我们先看一下回归问题常用的均方根误差MSE。
from sklearn.metrics import mean_squared_error
housing_pred = lin_reg.predict(housing_feature)
lin_mse = mean_squared_error(housing_label, housing_pred)
print(np.sqrt(lin_mse))
69658.1903557702
使用sklearn提供的cross_val_score(),我们可以很方便的交叉验证模型效果。比如,我们看一下上面5和非5的线性分类器的准确率:
from sklearn.model_selection import cross_val_score, cross_val_predict
cross_val_score(sgd_clf, X_train, y_train_5, cv=3, scoring='accuracy')
array([0.9615, 0.9595, 0.9535])
上述代码中,我们随机划分训练数据和测试数据,训练模型后计算准确率,并重复了3次。
下面我们主要看一下准确率、精度、召回率、F1、ROC/AUC等常用于二分类问题的metrics。

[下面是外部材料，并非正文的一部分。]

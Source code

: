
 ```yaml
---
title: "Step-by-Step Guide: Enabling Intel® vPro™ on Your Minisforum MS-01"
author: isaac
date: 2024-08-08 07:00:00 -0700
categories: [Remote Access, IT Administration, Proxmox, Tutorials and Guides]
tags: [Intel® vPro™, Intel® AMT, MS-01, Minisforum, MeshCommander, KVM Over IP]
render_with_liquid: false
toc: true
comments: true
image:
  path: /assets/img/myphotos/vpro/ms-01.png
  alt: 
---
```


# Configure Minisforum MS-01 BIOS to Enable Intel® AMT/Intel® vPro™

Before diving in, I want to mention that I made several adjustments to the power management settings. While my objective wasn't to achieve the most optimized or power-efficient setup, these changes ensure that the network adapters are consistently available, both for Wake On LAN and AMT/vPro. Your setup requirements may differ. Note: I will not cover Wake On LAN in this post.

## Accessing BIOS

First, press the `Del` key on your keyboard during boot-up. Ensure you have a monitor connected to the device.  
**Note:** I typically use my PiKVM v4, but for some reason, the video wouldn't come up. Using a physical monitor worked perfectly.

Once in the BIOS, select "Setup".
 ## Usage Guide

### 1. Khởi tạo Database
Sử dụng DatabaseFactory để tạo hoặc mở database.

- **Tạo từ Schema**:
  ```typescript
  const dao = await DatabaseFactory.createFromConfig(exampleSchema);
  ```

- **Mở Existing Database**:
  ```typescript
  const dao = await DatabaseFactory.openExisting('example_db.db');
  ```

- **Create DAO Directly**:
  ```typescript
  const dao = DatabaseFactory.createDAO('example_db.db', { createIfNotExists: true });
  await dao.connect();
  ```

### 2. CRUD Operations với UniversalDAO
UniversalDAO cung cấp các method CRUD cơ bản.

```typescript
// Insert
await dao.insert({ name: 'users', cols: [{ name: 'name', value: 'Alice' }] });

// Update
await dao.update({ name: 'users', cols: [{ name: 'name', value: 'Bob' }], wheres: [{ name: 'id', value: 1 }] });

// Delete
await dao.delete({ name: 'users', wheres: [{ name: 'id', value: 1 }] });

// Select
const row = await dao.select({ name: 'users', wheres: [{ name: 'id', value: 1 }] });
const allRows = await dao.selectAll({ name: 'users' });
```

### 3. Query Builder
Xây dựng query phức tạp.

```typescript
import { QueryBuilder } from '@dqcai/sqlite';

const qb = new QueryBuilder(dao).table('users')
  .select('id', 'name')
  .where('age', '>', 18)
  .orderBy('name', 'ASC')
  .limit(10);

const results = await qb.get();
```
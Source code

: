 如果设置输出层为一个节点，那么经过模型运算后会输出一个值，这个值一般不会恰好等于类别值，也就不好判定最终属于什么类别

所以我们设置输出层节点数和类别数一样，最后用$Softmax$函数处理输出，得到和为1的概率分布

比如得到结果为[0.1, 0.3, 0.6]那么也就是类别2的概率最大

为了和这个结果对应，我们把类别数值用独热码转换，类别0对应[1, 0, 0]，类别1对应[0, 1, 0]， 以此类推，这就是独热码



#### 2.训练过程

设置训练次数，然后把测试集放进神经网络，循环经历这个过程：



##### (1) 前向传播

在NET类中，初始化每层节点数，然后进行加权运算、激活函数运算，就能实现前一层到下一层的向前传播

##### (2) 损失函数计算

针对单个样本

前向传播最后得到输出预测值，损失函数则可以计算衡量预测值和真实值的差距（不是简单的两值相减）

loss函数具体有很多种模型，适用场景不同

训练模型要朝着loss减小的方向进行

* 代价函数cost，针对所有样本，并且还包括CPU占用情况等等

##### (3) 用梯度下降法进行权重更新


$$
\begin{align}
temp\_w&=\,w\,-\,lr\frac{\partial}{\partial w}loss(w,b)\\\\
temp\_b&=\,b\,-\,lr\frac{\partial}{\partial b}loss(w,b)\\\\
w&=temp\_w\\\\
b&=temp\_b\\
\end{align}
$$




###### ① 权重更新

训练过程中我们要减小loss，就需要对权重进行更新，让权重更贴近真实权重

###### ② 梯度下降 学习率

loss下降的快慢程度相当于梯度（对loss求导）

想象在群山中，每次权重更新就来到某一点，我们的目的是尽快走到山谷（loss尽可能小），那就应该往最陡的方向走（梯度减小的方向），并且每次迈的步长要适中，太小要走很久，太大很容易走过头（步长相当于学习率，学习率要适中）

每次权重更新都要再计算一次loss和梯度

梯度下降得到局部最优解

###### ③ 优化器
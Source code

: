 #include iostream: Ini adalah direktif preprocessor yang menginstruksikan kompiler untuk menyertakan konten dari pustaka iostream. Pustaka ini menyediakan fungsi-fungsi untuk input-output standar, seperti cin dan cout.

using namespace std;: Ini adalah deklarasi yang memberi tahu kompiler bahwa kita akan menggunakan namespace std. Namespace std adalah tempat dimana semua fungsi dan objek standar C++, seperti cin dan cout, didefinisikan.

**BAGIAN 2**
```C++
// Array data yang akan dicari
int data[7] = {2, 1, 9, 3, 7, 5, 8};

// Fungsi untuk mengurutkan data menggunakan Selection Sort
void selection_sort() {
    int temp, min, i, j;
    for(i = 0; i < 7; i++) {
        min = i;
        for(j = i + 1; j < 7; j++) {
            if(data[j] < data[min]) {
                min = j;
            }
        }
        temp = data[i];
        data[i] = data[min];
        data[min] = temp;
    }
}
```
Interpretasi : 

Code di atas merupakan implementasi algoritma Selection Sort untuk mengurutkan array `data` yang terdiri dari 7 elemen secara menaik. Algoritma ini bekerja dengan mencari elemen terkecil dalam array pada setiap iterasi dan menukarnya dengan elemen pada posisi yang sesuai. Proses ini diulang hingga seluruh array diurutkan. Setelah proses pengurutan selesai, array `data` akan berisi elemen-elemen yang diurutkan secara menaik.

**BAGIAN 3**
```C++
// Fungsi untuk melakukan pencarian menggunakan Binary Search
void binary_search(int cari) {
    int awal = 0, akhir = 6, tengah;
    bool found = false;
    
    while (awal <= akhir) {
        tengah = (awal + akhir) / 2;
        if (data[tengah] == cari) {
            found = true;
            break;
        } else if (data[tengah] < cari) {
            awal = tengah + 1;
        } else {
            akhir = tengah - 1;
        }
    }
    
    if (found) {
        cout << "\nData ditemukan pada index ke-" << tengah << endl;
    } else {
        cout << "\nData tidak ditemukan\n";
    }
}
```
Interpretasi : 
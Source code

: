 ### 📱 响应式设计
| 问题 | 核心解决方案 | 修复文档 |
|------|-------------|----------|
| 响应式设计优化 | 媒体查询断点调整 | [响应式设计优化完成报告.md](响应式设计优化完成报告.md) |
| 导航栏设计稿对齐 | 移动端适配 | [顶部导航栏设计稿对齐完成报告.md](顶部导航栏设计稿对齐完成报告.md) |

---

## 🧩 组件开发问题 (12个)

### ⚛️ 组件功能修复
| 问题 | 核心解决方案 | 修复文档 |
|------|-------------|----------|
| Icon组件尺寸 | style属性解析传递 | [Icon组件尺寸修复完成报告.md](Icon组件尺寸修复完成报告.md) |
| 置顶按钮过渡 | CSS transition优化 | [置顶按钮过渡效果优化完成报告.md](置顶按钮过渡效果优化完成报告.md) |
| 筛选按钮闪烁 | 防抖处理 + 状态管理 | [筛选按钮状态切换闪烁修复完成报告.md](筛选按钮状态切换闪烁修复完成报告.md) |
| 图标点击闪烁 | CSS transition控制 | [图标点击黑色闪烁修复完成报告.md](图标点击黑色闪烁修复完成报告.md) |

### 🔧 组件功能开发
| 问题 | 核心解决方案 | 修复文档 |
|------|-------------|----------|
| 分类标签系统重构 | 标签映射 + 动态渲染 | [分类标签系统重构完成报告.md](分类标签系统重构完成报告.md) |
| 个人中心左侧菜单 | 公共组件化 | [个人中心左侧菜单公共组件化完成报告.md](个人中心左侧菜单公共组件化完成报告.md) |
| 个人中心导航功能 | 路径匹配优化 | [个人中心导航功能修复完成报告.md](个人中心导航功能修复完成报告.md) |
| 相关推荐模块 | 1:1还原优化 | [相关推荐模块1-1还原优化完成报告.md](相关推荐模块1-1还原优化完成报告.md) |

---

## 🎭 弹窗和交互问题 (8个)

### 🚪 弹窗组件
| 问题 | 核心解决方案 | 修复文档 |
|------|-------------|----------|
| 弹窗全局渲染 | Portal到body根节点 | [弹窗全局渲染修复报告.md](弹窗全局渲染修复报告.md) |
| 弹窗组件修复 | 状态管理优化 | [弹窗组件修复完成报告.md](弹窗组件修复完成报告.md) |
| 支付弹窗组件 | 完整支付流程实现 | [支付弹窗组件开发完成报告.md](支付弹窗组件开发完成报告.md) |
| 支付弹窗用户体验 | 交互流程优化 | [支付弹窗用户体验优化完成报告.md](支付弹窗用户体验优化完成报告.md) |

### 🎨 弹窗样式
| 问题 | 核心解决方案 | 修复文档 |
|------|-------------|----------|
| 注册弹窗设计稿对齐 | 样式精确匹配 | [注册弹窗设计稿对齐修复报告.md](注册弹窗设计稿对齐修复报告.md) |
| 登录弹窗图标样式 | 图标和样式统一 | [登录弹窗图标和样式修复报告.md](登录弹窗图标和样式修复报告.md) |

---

from sklearn.metrics import accuracy_score, confusion_matrix, precision_score, recall_score, f1_score, precision_recall_curve
y_pred_5 = sgd_clf.predict(X_test)
accuracy_score(y_test_5, y_pred_5)
0.96165625
confusion_matrix(y_test_5, y_pred_5)
array([[57323, 878],
[ 1576, 4223]])
precision_score(y_test_5, y_pred_5)
0.8278768868849246
recall_score(y_test_5, y_pred_5)
0.7282290050008622
f1_score(y_test_5, y_pred_5)
0.774862385321101
from sklearn.metrics import roc_auc_score
roc_auc_score(y_test_5, y_pred_5)
0.856571676775787
sklearn不允许对分类模型直接设置阈值,但是可以访问它用于预测的决策分数。不是调用分类器的predict()函数,而是调用decision_function()函数,这种方法返回每个实例的分数,然后就可以根据这些分数,使用任意阈值进行预测了。
我们先看个示例:
y_pred = sgd_clf.predict([X_test[11]])
print(y_pred)
y_score = sgd_clf.decision_function([X_test[11]])
print(y_score)
[ True]
[58446.52780903]
我们随机抽取了一个样本,其score=41983,而默认的阈值为0,所以预测结果为True。如果我们现在想提高精度(降低其召回率),那可以提高其阈值:
threshold = 50000
y_predict_t = (y_score > threshold)
print(y_predict_t)
accuracy = accuracy_score(y_test, y_predict_t)
precision = precision_score(y_test, y_predict_t)
recall = recall_score(y_test, y_predict_t)
f1 = f1_score(y_test, y_predict_t)
auc = roc_auc_score(y_test, y_predict_t)
print(accuracy, precision, recall, f1, auc)
[ True]
那怎么选取合适的阈值呢?
我们先使用cross_val_predict()获取决策分数而非预测结果;然后使用precision_recall_curve()计算所有可能阈值的精度和召回率;最后使用matplotlib绘制精度和召回率相对于阈值的函数组:
y_score = cross_val_predict(sgd_clf, X_train, y_train_5, cv=3, method='decision_function')
precisions, recalls, thresholds = precision_recall_curve(y_train_5, y_score)
def plot_precision_recall_vs_threshold(precisions, recalls, thresholds):
plt.plot(thresholds, precisions[:-1], 'b--', label='Precision')
plt.plot(thresholds, recalls[:-1], 'g-', label='Recall')
plot_precision_recall_vs_threshold(precisions, recalls, thresholds)
plt.show()
根据上图,可以选择合适的阈值。
假设你决定将精度设置为90%:
threshold_90_precision = thresholds[np.argmax(precisions>=0.90)]
print(threshold_90_precision)
261289.38745837728
取的合适的阈值后,我们可以这样指定最终的预测结果:
y_pred_90 = (y_score >= threshold_90_precision)
print(y_pred_90)
[False False False ... False False False]
画ROC曲线和上述的精度、召回率曲线类似,但要先算出FPR和TPR:
from sklearn.metrics import roc_curve
fpr, tpr, thresholds = roc_curve(y_train_5, y_score)
def plt_roc_curve(fpr, tpr, label=None):
plt.plot(fpr, tpr, linewidth=2, label=label)
plt.plot([0,1], [0,1], 'k--')
plt_roc_curve(fpr, tpr)
plt.show()
画出ROC曲线后,可用上述的方法计算得到AUC:
roc_auc_score(y_test_5, y_pred_5)
0.856571676775787